Each of the lamps is supported by a brass framework, which rings the glass shade in much the same way as the circle of a stick used to blow bubbles.

The Stress collection – named to reflect the tension between the two materials – is available as floor lamp versions, pendants, and wall lights held on curved brass wire.

Stress lighting by Ohad Benit

The floor versions rest on minimal metal tripods, with legs dipped in white paint. Benit created the lights in partnership with a local glassblower, after being drawn to the "randomness" of the medium.

Glass is blown into each of the brass rings, before being left to cool and naturally fall into its final shape – making each light unique.

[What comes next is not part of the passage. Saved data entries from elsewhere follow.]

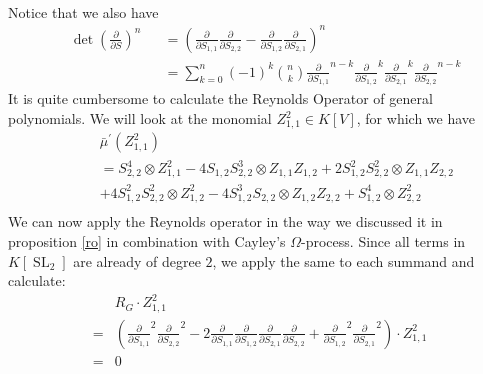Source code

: \begin{example}
\begin{equation}
\begin{aligned}
    \end{aligned}
  \end{equation}
  Notice that we also have
  \begin{equation}
    \begin{aligned}
      &\operatorname{det}\left( \frac{\partial}{\partial S} \right)^n
      &&= \left( \frac{\partial}{\partial S_{1,1}} \frac{\partial}{\partial S_{2,2}} - \frac{\partial}{\partial S_{1,2}} \frac{\partial}{\partial S_{2,1}} \right)^n \\
      &&&= \sum_{k=0}^n (-1)^k \binom{n}{k} \frac{\partial}{\partial S_{1,1}}^{n-k} \frac{\partial}{\partial S_{1,2}}^k \frac{\partial}{\partial S_{2,1}}^k \frac{\partial}{\partial S_{2,2}}^{n-k}
    \end{aligned}
  \end{equation}
  It is quite cumbersome to calculate the Reynolds Operator of general polynomials.
  We will look at the monomial $Z_{1,1}^2 \in K[V]$, for which we have
  \begin{equation}
    \begin{aligned}
      &&&\bar{\mu}^\prime (Z_{1,1}^2) \\
      &&&= S_{2,2}^4 \otimes Z_{1,1}^2 - 4S_{1,2}S_{2,2}^3 \otimes Z_{1,1}Z_{1,2} + 2S_{1,2}^2 S_{2,2}^2 \otimes Z_{1,1}Z_{2,2} \\
      &&& + 4S_{1,2}^2 S_{2,2}^2 \otimes Z_{1,2}^2 - 4S_{1,2}^3 S_{2,2} \otimes Z_{1,2}Z_{2,2} + S_{1,2}^4 \otimes Z_{2,2}^2\\
    \end{aligned}
  \end{equation}
  We can now apply the Reynolds operator in the way we discussed it in proposition \ref{ro} in combination with Cayley's $\Omega$-process.
  Since all terms in $K[\operatorname{SL}_2]$ are already of degree $2$, we apply the same to each summand and calculate:
  \begin{equation}
    \begin{aligned}
      & R_G \cdot Z_{1,1}^2 \\
      =& \left( \frac{\partial}{\partial S_{1,1}}^2 \frac{\partial}{\partial S_{2,2}}^2 - 2 \frac{\partial}{\partial S_{1,1}} \frac{\partial}{\partial S_{1,2}} \frac{\partial}{\partial S_{2,1}} \frac{\partial}{\partial S_{2,2}} + \frac{\partial}{\partial S_{1,2}}^2\frac{\partial}{\partial S_{2,1}}^2 \right) \cdot Z_{1,1}^2 \\
      =& 0
    \end{aligned}
  \end{equation}

\end{example}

Stress lighting by Ohad Benit

"The materials, reaching their boundaries, are a meeting of two different forms that must adjust to each other; testing their levels of endurance by stretching them, examining the physical encounter between them," said Benit, whose studio Mishmacool is based in Tel Aviv.

The designer also previously combined glass and brass for a series of insect-like vases with just enough room to hold a single flower stem.

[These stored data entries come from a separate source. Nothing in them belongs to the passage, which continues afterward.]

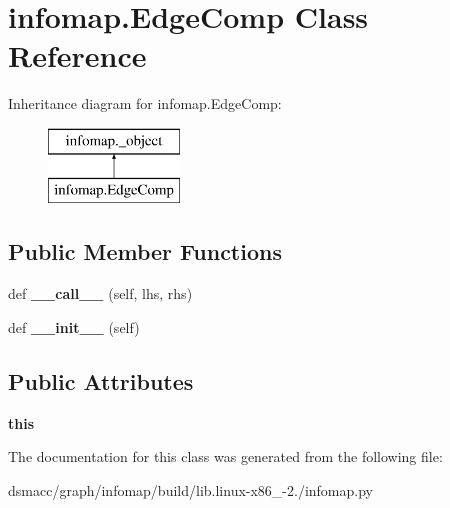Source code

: \hypertarget{classinfomap_1_1EdgeComp}{}\section{infomap.\+Edge\+Comp Class Reference}
\label{classinfomap_1_1EdgeComp}
Inheritance diagram for infomap.\+Edge\+Comp\+:\begin{figure}[H]
\begin{center}
\leavevmode
\includegraphics[height=2.000000cm]{classinfomap_1_1EdgeComp}
\end{center}
\end{figure}
\subsection*{Public Member Functions}
\begin{DoxyCompactItemize}
\item 
\mbox{\label{classinfomap_1_1EdgeComp_ad4447a63e55de9a8667f9fdbe8a98a5d}} 
def {\bfseries \+\_\+\+\_\+call\+\_\+\+\_\+} (self, lhs, rhs)
\item 
\mbox{\label{classinfomap_1_1EdgeComp_ae0e6466f73f74a92a3ada4a05fb9beef}} 
def {\bfseries \+\_\+\+\_\+init\+\_\+\+\_\+} (self)
\end{DoxyCompactItemize}
\subsection*{Public Attributes}
\begin{DoxyCompactItemize}
\item 
\mbox{\label{classinfomap_1_1EdgeComp_a443e8250645499a5636c117777357e13}} 
{\bfseries this}
\end{DoxyCompactItemize}


The documentation for this class was generated from the following file\+:\begin{DoxyCompactItemize}
\item 
dsmacc/graph/infomap/build/lib.\+linux-\/x86\+\_-\/2./infomap.\+py\end{DoxyCompactItemize}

Stress lighting by Ohad Benit

"One is tough and elastic, the other hard and brittle, the fluid inflated manually through the brass rod," added Benit. "I was interested in how such a fluid free material gets constrained."

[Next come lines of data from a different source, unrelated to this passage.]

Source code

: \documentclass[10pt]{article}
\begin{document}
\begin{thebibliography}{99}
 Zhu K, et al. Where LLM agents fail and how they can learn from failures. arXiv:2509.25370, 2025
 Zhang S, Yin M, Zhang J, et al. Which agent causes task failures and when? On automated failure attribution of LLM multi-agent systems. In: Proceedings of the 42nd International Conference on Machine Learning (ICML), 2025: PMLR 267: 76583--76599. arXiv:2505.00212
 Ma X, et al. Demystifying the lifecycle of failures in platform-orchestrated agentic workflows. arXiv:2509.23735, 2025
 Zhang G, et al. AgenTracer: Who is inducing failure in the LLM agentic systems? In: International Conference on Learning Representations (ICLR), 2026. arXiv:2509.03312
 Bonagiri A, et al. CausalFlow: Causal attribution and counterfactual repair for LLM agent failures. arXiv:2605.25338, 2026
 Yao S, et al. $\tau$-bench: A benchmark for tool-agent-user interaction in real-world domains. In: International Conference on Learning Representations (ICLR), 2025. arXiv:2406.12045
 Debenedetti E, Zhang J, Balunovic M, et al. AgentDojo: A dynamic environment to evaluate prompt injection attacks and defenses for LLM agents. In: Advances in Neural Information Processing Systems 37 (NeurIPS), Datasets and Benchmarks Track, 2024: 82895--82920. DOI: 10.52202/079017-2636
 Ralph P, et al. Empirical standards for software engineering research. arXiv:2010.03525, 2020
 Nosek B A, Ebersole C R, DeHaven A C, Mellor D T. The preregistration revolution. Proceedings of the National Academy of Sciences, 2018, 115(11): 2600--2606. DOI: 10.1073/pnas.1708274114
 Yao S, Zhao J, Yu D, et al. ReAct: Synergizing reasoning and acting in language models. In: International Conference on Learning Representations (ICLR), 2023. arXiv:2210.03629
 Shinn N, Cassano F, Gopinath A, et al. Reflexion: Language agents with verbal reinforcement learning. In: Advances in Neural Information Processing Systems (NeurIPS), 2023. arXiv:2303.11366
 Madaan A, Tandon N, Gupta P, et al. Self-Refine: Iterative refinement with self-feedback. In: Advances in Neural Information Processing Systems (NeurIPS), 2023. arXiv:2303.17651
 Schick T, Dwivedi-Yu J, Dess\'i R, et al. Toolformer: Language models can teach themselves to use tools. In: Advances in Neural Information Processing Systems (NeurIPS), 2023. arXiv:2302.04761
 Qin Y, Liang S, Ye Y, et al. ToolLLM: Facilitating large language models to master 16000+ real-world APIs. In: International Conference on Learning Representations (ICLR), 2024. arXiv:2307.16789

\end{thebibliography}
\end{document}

The designer had to repeatedly experiment with the process to perfect it, with the glass shades often exploding or breaking along the way.

Stress lighting by Ohad Benit

Stockholm-based Studio EO has also played with the fluid qualities of hand-blown glass, pairing it with marble bases to create a collection of vases that appear as if melting. Lindsay Adelman's Catch lights follow a similar theme, designed to look as if their glass shades are oozing over brass bases.

Photography is by Itay Benit.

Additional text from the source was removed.